AI Solutions Poised to Drive the Tokenization of Real-World Assets
Tokenizing real-world assets (RWAs) is gaining momentum as a potential game-changer for the crypto industry. According to a report released by investment bank Citi in March 2023, the market for RWAs is projected to reach $4 trillion to $5 trillion by 2030. While the technology for tokenization via blockchain is still not widely adopted, experts believe that artificial intelligence (AI) solutions could accelerate the use cases for tokenized RWAs.
Unlike the largely unregulated security token offerings (STOs) of the past, today’s tokenized RWAs offer a new level of tangibility. Dave Hendricks, CEO and Co-founder of Vertalo, explained that for an asset to be considered an RWA in the traditional sense, it must be legally held by a custodian and recognized as a high-quality liquid asset by banks for international settlements. Vertalo, a digital transfer agent and enterprise software platform, has been at the forefront of tokenizing RWAs since 2018. Hendricks emphasized that tokenization has enabled valuable and scarce assets like art, diamonds, and real estate to be fractionalized, allowing investors to own a portion of the asset and receive income from its use or lease.
The benefits of tokenized RWAs extend beyond increased tradability. Hendricks highlighted their transparency and potential for mid/back-office applications in traditional asset management functions. Large financial institutions, such as Blackrock, have shown interest in improving asset management functions using distributed ledger technology. In a recent funding round, Blackrock led a $47 million investment in Securitize, a company focused on bringing physical and traditional financial assets onto the blockchain. Similarly, Mastercard has announced plans to test distributed ledger technology for tokenized asset settlement, aiming to enhance cross-border settlements’ efficiency and reduce the risk of errors and fraud.

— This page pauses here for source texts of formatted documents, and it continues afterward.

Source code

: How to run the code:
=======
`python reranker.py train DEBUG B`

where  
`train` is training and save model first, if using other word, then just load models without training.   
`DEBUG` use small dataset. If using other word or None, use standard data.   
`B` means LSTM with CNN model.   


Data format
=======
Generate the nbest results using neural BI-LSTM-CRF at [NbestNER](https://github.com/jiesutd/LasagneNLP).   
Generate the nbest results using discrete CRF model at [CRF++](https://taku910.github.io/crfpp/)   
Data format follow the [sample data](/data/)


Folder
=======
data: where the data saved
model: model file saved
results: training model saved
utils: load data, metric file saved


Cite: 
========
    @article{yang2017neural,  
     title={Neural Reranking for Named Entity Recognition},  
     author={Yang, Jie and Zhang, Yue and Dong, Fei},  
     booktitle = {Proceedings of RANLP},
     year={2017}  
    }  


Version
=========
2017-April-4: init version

While the tokenization of RWAs gains traction, industry experts believe that AI will play a crucial role in advancing use cases. Meysam Alizadeh, Senior Researcher at the Digital Democracy Lab at the University of Zurich and CEO of Coinfident, explained that AI can facilitate asset value prediction for RWA token trades. For example, AI can analyze a venture capitalist’s portfolio of startups and RWAs to predict their future values or demand for their services, providing traders with a better understanding of the portfolio’s valuation.
AI is also being leveraged to determine the prices of tokenized RWAs. Jacques Voorhees, CEO, and Founder of RealCap, a tokenization platform, revealed that RealCap is developing an AI solution to help determine the price of RWAs with limited pricing information. Virtual fungibility, a technology introduced by RealCap, enables tokenized RWAs to be more tradable and reduces price discrepancies. However, AI is required to determine the prices of certain RWAs accurately. This is particularly relevant in the art market, where AI can provide objective measures for pricing each piece of art.
AI’s potential extends beyond pricing, as it can streamline RWA workflow analysis and automate tasks such as smart contract creation, contract reviews, bug detection, and compliance checks. Natalia Karayaneva, CEO and Founder of Propy, a company that has been tokenizing real estate since 2018, explained how Propy is using AI to automate transaction timelines and enhance the property investment process. AI can read purchase agreements, create transaction trackers, and set intelligent deadlines for deposits and loan approvals, ensuring a smoother, secure, and transparent property investment process.
Despite the promising role of AI in advancing tokenized RWAs, challenges remain. Limited data access may hinder the application of AI in the mentioned use cases. AI relies on data, and restricted data access decreases its usability. Additionally, decentralized exchange users may not be subject to Know Your Customer (KYC) procedures, limiting the information available for customer risk assessment AI models. Overcoming these challenges may require further research and solutions that balance user privacy concerns.
Beyond AI, regulatory issues and asset verification pose significant challenges to the tokenization of RWAs. Tokenizing an asset, such as a building, can subject it to securities regulations, potentially discouraging the use of RWA tokens. Furthermore, verifying the authenticity of the assets underlying RWA tokens remains a concern for crypto traders.
Despite these challenges, tokenized RWAs offer significant potential, particularly when carefully structured. Hendricks emphasized the importance of structuring tokenized RWAs correctly to ensure their success. While most tokenized RWAs in decentralized finance (DeFi) are debt or loan instruments with minimal regulation, creating a security from a tokenized RWA requires a secured interest in the underlying asset and compliance with regulatory requirements.
In conclusion, AI solutions have the potential to drive the tokenization of real-world assets, transforming the crypto industry. By enabling asset value prediction, determining prices, streamlining workflows, and automating tasks, AI can enhance the transparency, tradability, and efficiency of tokenized RWAs. However, challenges such as limited data access and regulatory issues must be addressed to fully realize the potential of AI in this space.